Only the lines from the beginning of the listing below through the line with "said, Treason, treason." belong in the answer; please print them exactly and drop the pictures.

⁂

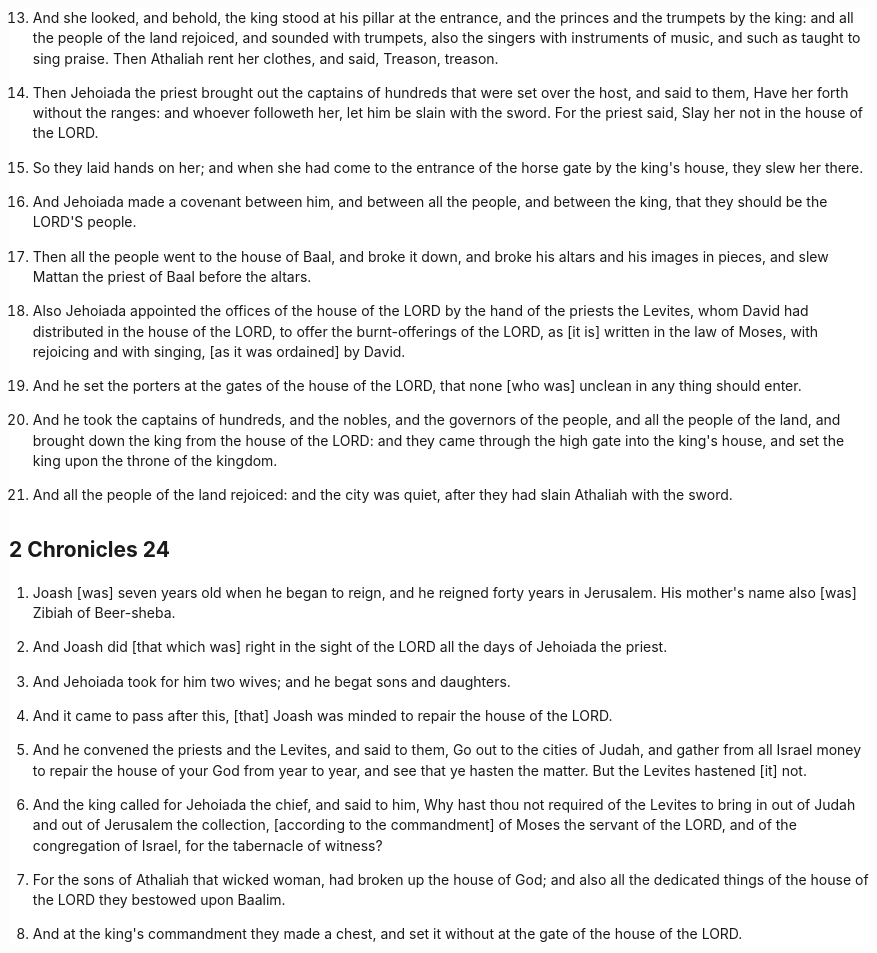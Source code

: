 13. And she looked, and behold, the king stood at his pillar at the entrance, and the princes and the trumpets by the king: and all the people of the land rejoiced, and sounded with trumpets, also the singers with instruments of music, and such as taught to sing praise. Then Athaliah rent her clothes, and said, Treason, treason.

14. Then Jehoiada the priest brought out the captains of hundreds that were set over the host, and said to them, Have her forth without the ranges: and whoever followeth her, let him be slain with the sword. For the priest said, Slay her not in the house of the LORD.

15. So they laid hands on her; and when she had come to the entrance of the horse gate by the king's house, they slew her there.

16. And Jehoiada made a covenant between him, and between all the people, and between the king, that they should be the LORD'S people.

17. Then all the people went to the house of Baal, and broke it down, and broke his altars and his images in pieces, and slew Mattan the priest of Baal before the altars.

18. Also Jehoiada appointed the offices of the house of the LORD by the hand of the priests the Levites, whom David had distributed in the house of the LORD, to offer the burnt-offerings of the LORD, as [it is] written in the law of Moses, with rejoicing and with singing, [as it was ordained] by David.

19. And he set the porters at the gates of the house of the LORD, that none [who was] unclean in any thing should enter.

20. And he took the captains of hundreds, and the nobles, and the governors of the people, and all the people of the land, and brought down the king from the house of the LORD: and they came through the high gate into the king's house, and set the king upon the throne of the kingdom.

21. And all the people of the land rejoiced: and the city was quiet, after they had slain Athaliah with the sword.

## 2 Chronicles 24

1. Joash [was] seven years old when he began to reign, and he reigned forty years in Jerusalem. His mother's name also [was] Zibiah of Beer-sheba.

2. And Joash did [that which was] right in the sight of the LORD all the days of Jehoiada the priest.

3. And Jehoiada took for him two wives; and he begat sons and daughters.

4. And it came to pass after this, [that] Joash was minded to repair the house of the LORD.

5. And he convened the priests and the Levites, and said to them, Go out to the cities of Judah, and gather from all Israel money to repair the house of your God from year to year, and see that ye hasten the matter. But the Levites hastened [it] not.

6. And the king called for Jehoiada the chief, and said to him, Why hast thou not required of the Levites to bring in out of Judah and out of Jerusalem the collection, [according to the commandment] of Moses the servant of the LORD, and of the congregation of Israel, for the tabernacle of witness?

7. For the sons of Athaliah that wicked woman, had broken up the house of God; and also all the dedicated things of the house of the LORD they bestowed upon Baalim.

8. And at the king's commandment they made a chest, and set it without at the gate of the house of the LORD.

⁂

Answer box:
Source code

: 13. And she looked, and behold, the king stood at his pillar at the entrance, and the princes and the trumpets by the king: and all the people of the land rejoiced, and sounded with trumpets, also the singers with instruments of music, and such as taught to sing praise. Then Athaliah rent her clothes, and said, Treason, treason.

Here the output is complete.